TASK REQUIREMENTS →
Lines with the string "monitoring" in the data below: report how many there are, and write nothing but the number.

GIVEN DATA below:

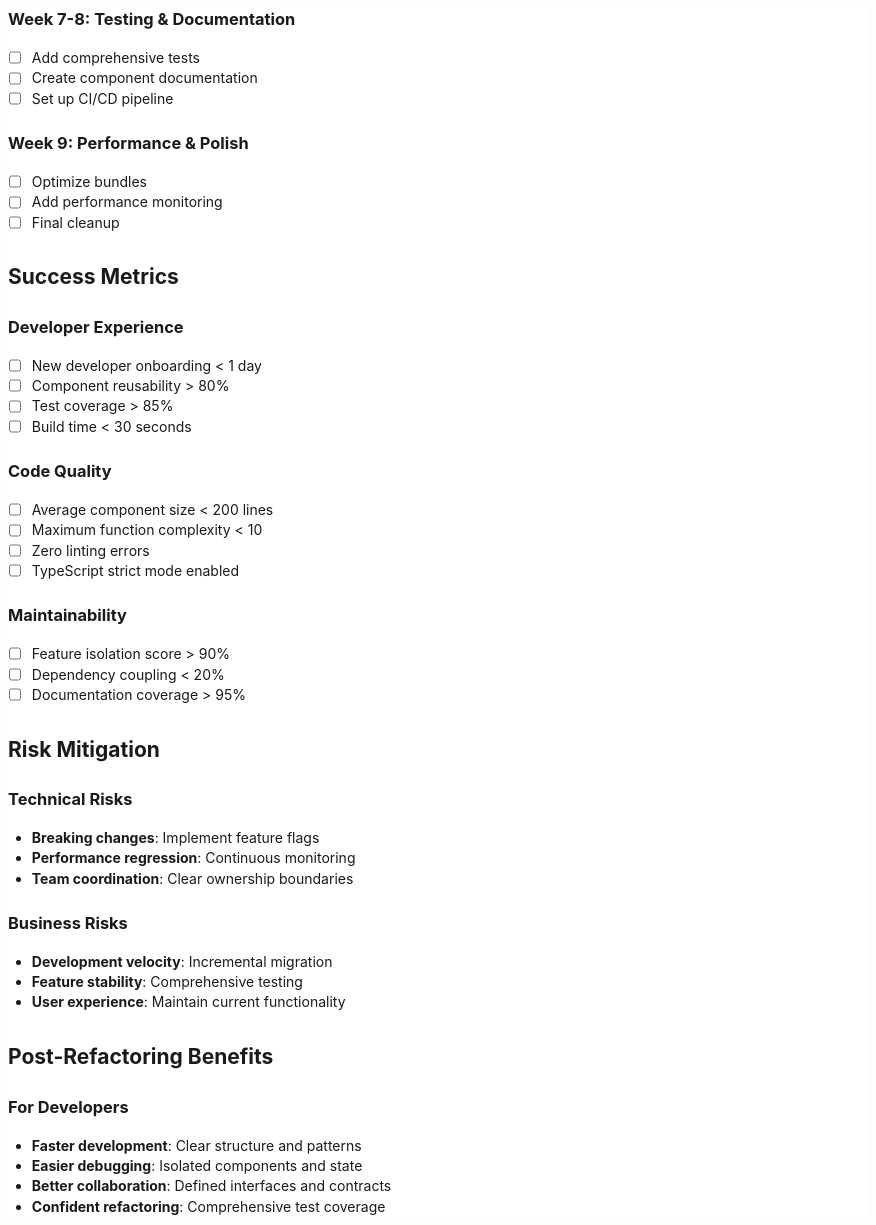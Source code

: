 ### Week 7-8: Testing & Documentation
- [ ] Add comprehensive tests
- [ ] Create component documentation
- [ ] Set up CI/CD pipeline

### Week 9: Performance & Polish
- [ ] Optimize bundles
- [ ] Add performance monitoring
- [ ] Final cleanup

## Success Metrics

### Developer Experience
- [ ] New developer onboarding < 1 day
- [ ] Component reusability > 80%
- [ ] Test coverage > 85%
- [ ] Build time < 30 seconds

### Code Quality
- [ ] Average component size < 200 lines
- [ ] Maximum function complexity < 10
- [ ] Zero linting errors
- [ ] TypeScript strict mode enabled

### Maintainability
- [ ] Feature isolation score > 90%
- [ ] Dependency coupling < 20%
- [ ] Documentation coverage > 95%

## Risk Mitigation

### Technical Risks
- **Breaking changes**: Implement feature flags
- **Performance regression**: Continuous monitoring
- **Team coordination**: Clear ownership boundaries

### Business Risks
- **Development velocity**: Incremental migration
- **Feature stability**: Comprehensive testing
- **User experience**: Maintain current functionality

## Post-Refactoring Benefits

### For Developers
- **Faster development**: Clear structure and patterns
- **Easier debugging**: Isolated components and state
- **Better collaboration**: Defined interfaces and contracts
- **Confident refactoring**: Comprehensive test coverage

End of GIVEN DATA.

EXERCISE RESPONSE →
2